■ **Directions for this task**: Leave out any pictures and transcribe all other data below exactly.

Data for processing START

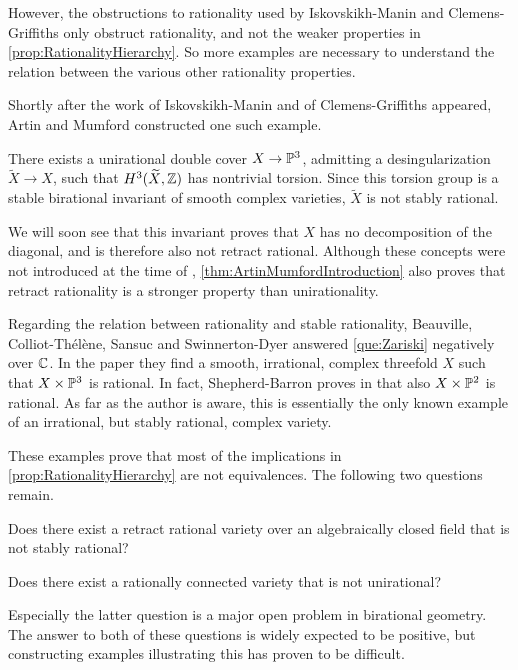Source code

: However, the obstructions to rationality used by
Iskovskikh-Manin and Clemens-Griffiths
only obstruct rationality, and not the weaker properties in \cref{prop:RationalityHierarchy}. So more examples are necessary to understand the relation between the various other rationality properties.

Shortly after the work of Iskovskikh-Manin and of Clemens-Griffiths appeared, Artin and Mumford constructed one such example.
\begin{theorem}
	\label{thm:ArtinMumfordIntroduction}
	There exists a unirational double cover $X \to \P^3$, admitting a desingularization $\widetilde{X} \to X$, such that $H^3(\widetilde{X},\Z)$ has nontrivial torsion. Since this torsion group is a stable birational invariant of smooth complex varieties, $\widetilde{X}$ is not stably rational.
\end{theorem}
We will soon see that this invariant proves that $X$ has no decomposition of the diagonal, and is therefore also not retract rational. Although these concepts were not introduced at the time of \cite{ArtinMumford}, \cref{thm:ArtinMumfordIntroduction} also proves that retract rationality is a stronger property than unirationality.

Regarding the relation between rationality and stable rationality, Beauville, Colliot-Thélène, Sansuc and Swinnerton-Dyer answered \cref{que:Zariski} negatively over $\C$. In the paper \cite{BCTSSD} they find a smooth, irrational, complex threefold $X$ such that $X \times \P^3$ is rational. In fact, Shepherd-Barron proves in \cite{Shepherd-Barron} that also $X \times \P^2$ is rational. As far as the author is aware, this is essentially the only known example of an irrational, but stably rational, complex variety.

These examples prove that most of the implications in \cref{prop:RationalityHierarchy} are not equivalences. The following two questions remain.
\begin{question}
	\label{que:StableVsRetract}
	Does there exist a retract rational variety over an algebraically closed field that is not stably rational?
\end{question}

\begin{question}
	\label{que:RationallyConnectedVsUnirational}
	Does there exist a rationally connected variety that is not unirational?
\end{question}
Especially the latter question is a major open problem in birational geometry. The answer to both of these questions is widely expected to be positive, but constructing examples illustrating this has proven to be difficult.

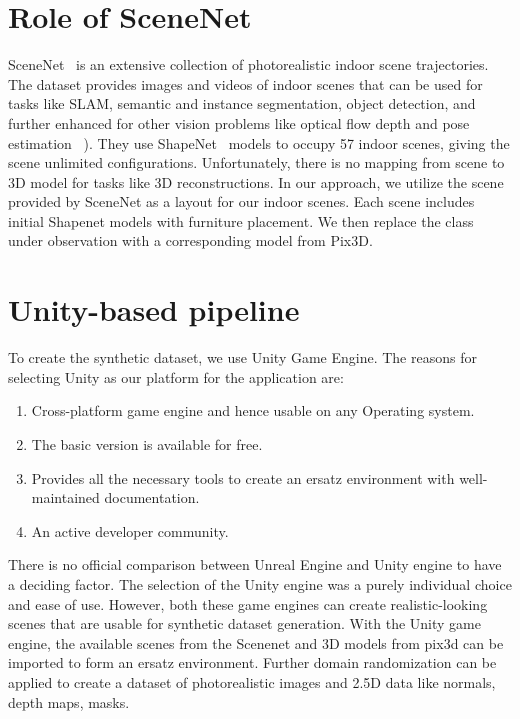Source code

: \section{Role of SceneNet}\label{sec:role-of-scenenet}
SceneNet~\cite{McCormac:etal:ICCV2017} is an extensive collection of photorealistic indoor scene trajectories.
The dataset provides images and videos of indoor scenes that can be used for tasks like SLAM,
semantic and instance segmentation, object detection, and further enhanced for other vision problems like optical flow depth and pose estimation ~\cite{McCormac:etal:ICCV2017}).
They use ShapeNet~\cite{chang2015shapenet} models to occupy 57 indoor scenes, giving the scene unlimited configurations.
Unfortunately, there is no mapping from scene to 3D model for tasks like 3D reconstructions.
In our approach, we utilize the scene provided by SceneNet as a layout for our indoor scenes.
Each scene includes initial Shapenet models with furniture placement.
We then replace the class under observation with a corresponding model from Pix3D.

\section{Unity-based pipeline}\label{sec:unity-based-pipeline}
To create the synthetic dataset, we use Unity Game Engine.
The reasons for selecting Unity as our platform for the application are:
\begin{enumerate}
    \item Cross-platform game engine and hence usable on any Operating system.
    \item The basic version is available for free.
    \item Provides all the necessary tools to create an ersatz environment with well-maintained documentation.
    \item An active developer community.
\end{enumerate}

There is no official comparison between Unreal Engine and Unity engine to have a deciding factor.
The selection of the Unity engine was a purely individual choice and ease of use.
However, both these game engines can create realistic-looking scenes that are usable for synthetic dataset generation.
With the Unity game engine, the available scenes from the Scenenet and 3D models from pix3d can be imported to form an ersatz environment.
Further domain randomization can be applied to create a dataset of photorealistic images and 2.5D data like normals, depth maps, masks.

Data for processing END

■ **Response below**:
Source code

: However, the obstructions to rationality used by
Iskovskikh-Manin and Clemens-Griffiths
only obstruct rationality, and not the weaker properties in \cref{prop:RationalityHierarchy}. So more examples are necessary to understand the relation between the various other rationality properties.

Shortly after the work of Iskovskikh-Manin and of Clemens-Griffiths appeared, Artin and Mumford constructed one such example.
\begin{theorem}
	\label{thm:ArtinMumfordIntroduction}
	There exists a unirational double cover $X \to \P^3$, admitting a desingularization $\widetilde{X} \to X$, such that $H^3(\widetilde{X},\Z)$ has nontrivial torsion. Since this torsion group is a stable birational invariant of smooth complex varieties, $\widetilde{X}$ is not stably rational.
\end{theorem}
We will soon see that this invariant proves that $X$ has no decomposition of the diagonal, and is therefore also not retract rational. Although these concepts were not introduced at the time of \cite{ArtinMumford}, \cref{thm:ArtinMumfordIntroduction} also proves that retract rationality is a stronger property than unirationality.

Regarding the relation between rationality and stable rationality, Beauville, Colliot-Thélène, Sansuc and Swinnerton-Dyer answered \cref{que:Zariski} negatively over $\C$. In the paper \cite{BCTSSD} they find a smooth, irrational, complex threefold $X$ such that $X \times \P^3$ is rational. In fact, Shepherd-Barron proves in \cite{Shepherd-Barron} that also $X \times \P^2$ is rational. As far as the author is aware, this is essentially the only known example of an irrational, but stably rational, complex variety.

These examples prove that most of the implications in \cref{prop:RationalityHierarchy} are not equivalences. The following two questions remain.
\begin{question}
	\label{que:StableVsRetract}
	Does there exist a retract rational variety over an algebraically closed field that is not stably rational?
\end{question}

\begin{question}
	\label{que:RationallyConnectedVsUnirational}
	Does there exist a rationally connected variety that is not unirational?
\end{question}
Especially the latter question is a major open problem in birational geometry. The answer to both of these questions is widely expected to be positive, but constructing examples illustrating this has proven to be difficult.

Source code

: \section{Role of SceneNet}\label{sec:role-of-scenenet}
SceneNet~\cite{McCormac:etal:ICCV2017} is an extensive collection of photorealistic indoor scene trajectories.
The dataset provides images and videos of indoor scenes that can be used for tasks like SLAM,
semantic and instance segmentation, object detection, and further enhanced for other vision problems like optical flow depth and pose estimation ~\cite{McCormac:etal:ICCV2017}).
They use ShapeNet~\cite{chang2015shapenet} models to occupy 57 indoor scenes, giving the scene unlimited configurations.
Unfortunately, there is no mapping from scene to 3D model for tasks like 3D reconstructions.
In our approach, we utilize the scene provided by SceneNet as a layout for our indoor scenes.
Each scene includes initial Shapenet models with furniture placement.
We then replace the class under observation with a corresponding model from Pix3D.

\section{Unity-based pipeline}\label{sec:unity-based-pipeline}
To create the synthetic dataset, we use Unity Game Engine.
The reasons for selecting Unity as our platform for the application are:
\begin{enumerate}
    \item Cross-platform game engine and hence usable on any Operating system.
    \item The basic version is available for free.
    \item Provides all the necessary tools to create an ersatz environment with well-maintained documentation.
    \item An active developer community.
\end{enumerate}

There is no official comparison between Unreal Engine and Unity engine to have a deciding factor.
The selection of the Unity engine was a purely individual choice and ease of use.
However, both these game engines can create realistic-looking scenes that are usable for synthetic dataset generation.
With the Unity game engine, the available scenes from the Scenenet and 3D models from pix3d can be imported to form an ersatz environment.
Further domain randomization can be applied to create a dataset of photorealistic images and 2.5D data like normals, depth maps, masks.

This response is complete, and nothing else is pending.